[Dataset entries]
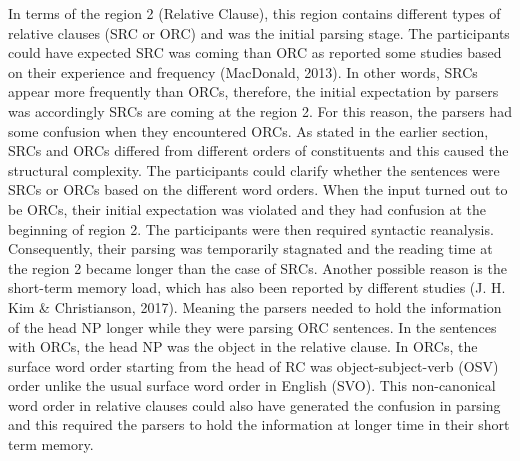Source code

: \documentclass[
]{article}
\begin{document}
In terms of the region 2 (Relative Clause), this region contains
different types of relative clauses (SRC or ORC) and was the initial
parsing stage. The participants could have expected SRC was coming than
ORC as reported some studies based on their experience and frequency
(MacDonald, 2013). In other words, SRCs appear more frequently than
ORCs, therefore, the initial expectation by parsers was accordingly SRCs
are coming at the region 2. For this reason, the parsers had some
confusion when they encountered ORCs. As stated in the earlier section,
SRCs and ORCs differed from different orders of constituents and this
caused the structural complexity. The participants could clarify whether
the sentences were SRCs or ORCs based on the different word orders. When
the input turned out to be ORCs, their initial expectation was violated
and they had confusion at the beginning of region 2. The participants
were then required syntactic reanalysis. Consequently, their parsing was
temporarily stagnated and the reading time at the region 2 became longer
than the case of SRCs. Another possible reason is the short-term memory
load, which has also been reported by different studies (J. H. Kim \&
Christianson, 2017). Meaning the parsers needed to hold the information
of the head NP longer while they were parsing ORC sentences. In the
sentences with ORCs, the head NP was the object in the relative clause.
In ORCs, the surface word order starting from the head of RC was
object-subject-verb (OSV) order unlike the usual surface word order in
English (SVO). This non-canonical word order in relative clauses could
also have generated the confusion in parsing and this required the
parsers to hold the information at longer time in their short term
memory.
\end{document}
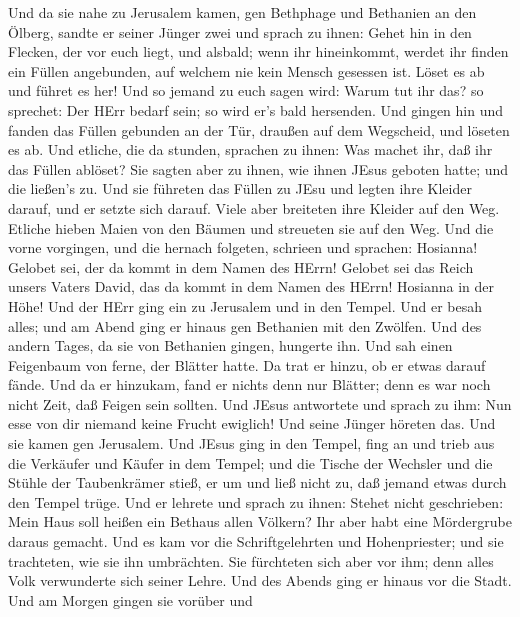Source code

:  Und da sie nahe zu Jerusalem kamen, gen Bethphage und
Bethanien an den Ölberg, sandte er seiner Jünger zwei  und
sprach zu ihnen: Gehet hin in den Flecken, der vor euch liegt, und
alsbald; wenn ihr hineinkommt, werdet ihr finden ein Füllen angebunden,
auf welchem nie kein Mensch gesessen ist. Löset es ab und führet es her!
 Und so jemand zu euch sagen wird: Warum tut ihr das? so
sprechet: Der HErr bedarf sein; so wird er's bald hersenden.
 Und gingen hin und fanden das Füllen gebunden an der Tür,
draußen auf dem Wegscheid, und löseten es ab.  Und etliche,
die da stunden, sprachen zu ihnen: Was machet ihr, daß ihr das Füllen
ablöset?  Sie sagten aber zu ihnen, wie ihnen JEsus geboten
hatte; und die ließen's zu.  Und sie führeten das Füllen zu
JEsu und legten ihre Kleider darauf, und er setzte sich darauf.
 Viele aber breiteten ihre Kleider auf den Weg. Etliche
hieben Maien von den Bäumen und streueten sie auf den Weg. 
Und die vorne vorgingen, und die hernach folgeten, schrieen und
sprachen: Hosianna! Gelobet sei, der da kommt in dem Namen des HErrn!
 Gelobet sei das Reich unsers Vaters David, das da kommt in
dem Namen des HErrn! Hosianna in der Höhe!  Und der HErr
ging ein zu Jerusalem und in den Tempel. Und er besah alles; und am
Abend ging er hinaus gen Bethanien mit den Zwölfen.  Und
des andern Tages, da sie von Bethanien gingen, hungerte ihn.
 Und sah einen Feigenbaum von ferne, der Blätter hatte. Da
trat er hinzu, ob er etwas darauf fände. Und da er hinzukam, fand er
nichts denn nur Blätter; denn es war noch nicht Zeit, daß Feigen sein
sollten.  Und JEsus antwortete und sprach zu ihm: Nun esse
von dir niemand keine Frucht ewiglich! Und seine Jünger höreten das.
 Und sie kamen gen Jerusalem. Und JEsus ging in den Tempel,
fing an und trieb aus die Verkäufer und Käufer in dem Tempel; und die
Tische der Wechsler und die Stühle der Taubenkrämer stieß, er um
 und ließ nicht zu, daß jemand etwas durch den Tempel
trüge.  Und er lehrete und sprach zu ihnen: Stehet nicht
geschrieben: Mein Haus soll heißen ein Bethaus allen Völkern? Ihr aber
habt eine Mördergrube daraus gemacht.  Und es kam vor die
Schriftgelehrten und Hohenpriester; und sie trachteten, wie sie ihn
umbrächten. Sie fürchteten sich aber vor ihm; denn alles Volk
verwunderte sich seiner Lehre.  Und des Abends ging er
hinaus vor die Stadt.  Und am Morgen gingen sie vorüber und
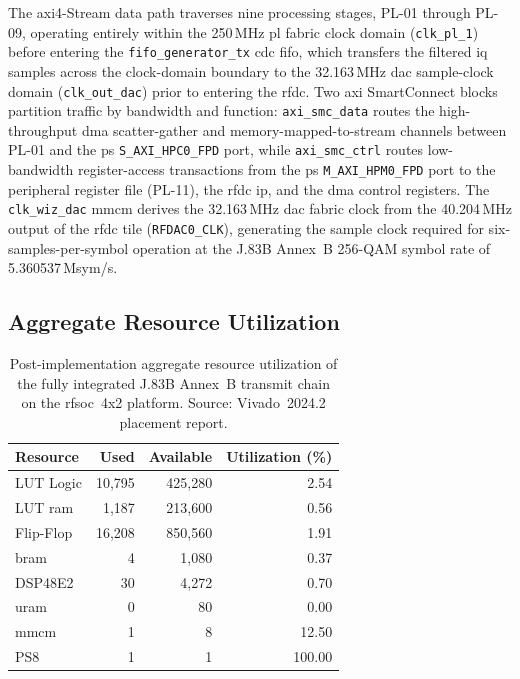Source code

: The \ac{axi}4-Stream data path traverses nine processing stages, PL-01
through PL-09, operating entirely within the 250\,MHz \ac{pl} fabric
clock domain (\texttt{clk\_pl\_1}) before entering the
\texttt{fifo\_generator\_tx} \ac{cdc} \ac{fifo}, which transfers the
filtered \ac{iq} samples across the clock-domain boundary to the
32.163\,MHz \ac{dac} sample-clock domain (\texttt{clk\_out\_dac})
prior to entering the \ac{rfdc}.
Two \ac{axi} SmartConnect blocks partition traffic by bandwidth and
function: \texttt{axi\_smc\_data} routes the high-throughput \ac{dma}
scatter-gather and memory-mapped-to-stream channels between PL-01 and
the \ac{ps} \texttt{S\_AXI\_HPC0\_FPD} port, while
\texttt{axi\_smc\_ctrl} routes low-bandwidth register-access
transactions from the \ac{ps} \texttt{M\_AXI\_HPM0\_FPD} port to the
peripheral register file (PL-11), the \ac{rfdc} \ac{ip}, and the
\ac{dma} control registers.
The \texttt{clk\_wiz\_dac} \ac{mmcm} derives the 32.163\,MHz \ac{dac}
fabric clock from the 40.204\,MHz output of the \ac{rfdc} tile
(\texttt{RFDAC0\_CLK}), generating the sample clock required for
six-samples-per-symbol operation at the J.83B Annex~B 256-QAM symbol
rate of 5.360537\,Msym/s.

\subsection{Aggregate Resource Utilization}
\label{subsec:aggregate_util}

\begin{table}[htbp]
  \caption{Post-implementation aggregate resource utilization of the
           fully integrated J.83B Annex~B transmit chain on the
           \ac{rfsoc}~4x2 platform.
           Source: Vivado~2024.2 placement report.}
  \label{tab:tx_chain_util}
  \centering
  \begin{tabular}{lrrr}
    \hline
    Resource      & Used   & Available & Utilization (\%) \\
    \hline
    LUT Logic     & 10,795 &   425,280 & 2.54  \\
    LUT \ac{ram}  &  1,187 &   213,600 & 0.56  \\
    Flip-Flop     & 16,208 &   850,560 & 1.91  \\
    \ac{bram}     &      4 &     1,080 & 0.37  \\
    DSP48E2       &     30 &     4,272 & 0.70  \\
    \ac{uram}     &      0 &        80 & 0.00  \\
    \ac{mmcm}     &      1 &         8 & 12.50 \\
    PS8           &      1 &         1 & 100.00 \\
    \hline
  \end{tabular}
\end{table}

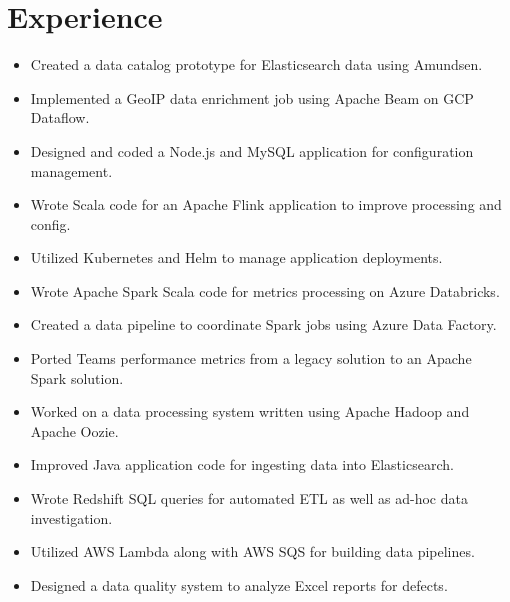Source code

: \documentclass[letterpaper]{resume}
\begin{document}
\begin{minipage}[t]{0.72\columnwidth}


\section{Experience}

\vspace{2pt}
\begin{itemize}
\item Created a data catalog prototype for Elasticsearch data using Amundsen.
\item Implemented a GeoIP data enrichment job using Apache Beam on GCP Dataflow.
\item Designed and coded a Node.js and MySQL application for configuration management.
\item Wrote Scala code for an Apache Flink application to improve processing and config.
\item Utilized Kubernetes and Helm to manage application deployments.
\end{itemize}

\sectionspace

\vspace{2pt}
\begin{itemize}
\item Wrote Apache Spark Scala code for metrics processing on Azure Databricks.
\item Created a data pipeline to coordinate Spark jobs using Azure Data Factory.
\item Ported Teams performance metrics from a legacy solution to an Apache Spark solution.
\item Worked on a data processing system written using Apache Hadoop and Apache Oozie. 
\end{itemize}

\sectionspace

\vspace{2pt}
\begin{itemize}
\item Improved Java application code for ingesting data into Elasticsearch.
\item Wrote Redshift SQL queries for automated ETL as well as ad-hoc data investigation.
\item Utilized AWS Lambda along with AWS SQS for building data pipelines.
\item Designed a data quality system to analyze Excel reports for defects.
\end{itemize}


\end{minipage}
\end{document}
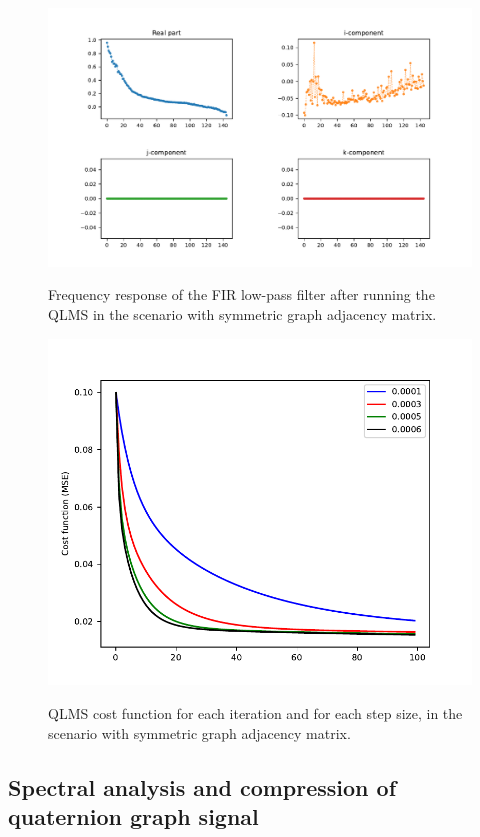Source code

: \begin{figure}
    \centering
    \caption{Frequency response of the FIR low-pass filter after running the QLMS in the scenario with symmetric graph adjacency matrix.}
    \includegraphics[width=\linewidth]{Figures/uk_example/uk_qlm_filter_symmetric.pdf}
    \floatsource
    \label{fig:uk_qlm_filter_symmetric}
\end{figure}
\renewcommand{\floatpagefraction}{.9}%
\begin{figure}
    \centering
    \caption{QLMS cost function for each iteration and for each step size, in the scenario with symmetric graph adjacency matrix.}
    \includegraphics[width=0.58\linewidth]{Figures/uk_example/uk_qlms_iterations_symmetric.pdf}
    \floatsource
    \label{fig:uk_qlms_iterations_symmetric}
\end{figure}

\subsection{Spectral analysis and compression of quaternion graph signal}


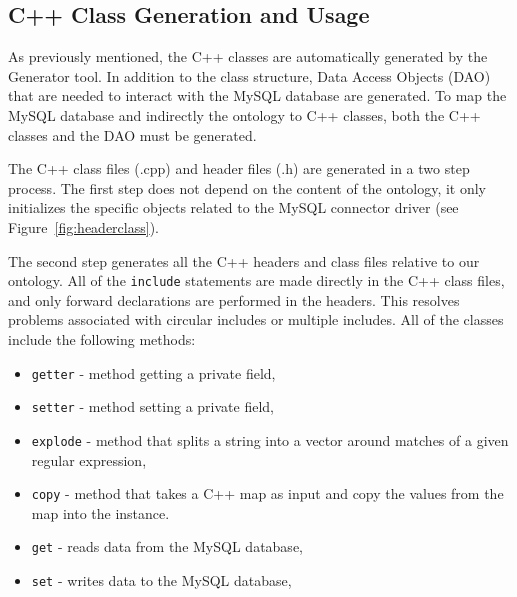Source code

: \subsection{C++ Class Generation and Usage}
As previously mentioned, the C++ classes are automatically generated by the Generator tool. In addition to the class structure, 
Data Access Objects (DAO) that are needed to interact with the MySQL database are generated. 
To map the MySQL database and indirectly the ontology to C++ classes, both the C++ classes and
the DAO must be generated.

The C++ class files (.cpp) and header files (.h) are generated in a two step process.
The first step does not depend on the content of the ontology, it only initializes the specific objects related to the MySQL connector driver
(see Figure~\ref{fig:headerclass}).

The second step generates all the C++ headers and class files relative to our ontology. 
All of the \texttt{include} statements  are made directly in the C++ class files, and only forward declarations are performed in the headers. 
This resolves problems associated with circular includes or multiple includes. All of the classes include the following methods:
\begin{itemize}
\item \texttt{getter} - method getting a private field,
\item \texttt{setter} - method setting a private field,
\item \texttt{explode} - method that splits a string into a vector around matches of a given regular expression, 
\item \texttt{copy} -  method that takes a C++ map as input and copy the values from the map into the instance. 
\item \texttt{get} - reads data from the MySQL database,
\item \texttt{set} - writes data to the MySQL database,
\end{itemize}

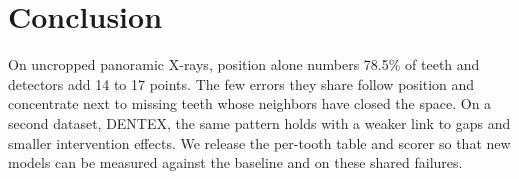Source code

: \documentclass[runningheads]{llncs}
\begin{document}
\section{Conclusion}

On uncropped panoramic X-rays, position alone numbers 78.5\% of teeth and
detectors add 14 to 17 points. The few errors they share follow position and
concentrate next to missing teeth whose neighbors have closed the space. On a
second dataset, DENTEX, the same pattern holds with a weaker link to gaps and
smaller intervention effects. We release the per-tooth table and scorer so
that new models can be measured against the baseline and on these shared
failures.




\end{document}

**TASK DIRECTIONS**
For every line of the records with the string "different", add one to a tally; give the final tally alone.

**COMPLETED TASK**
4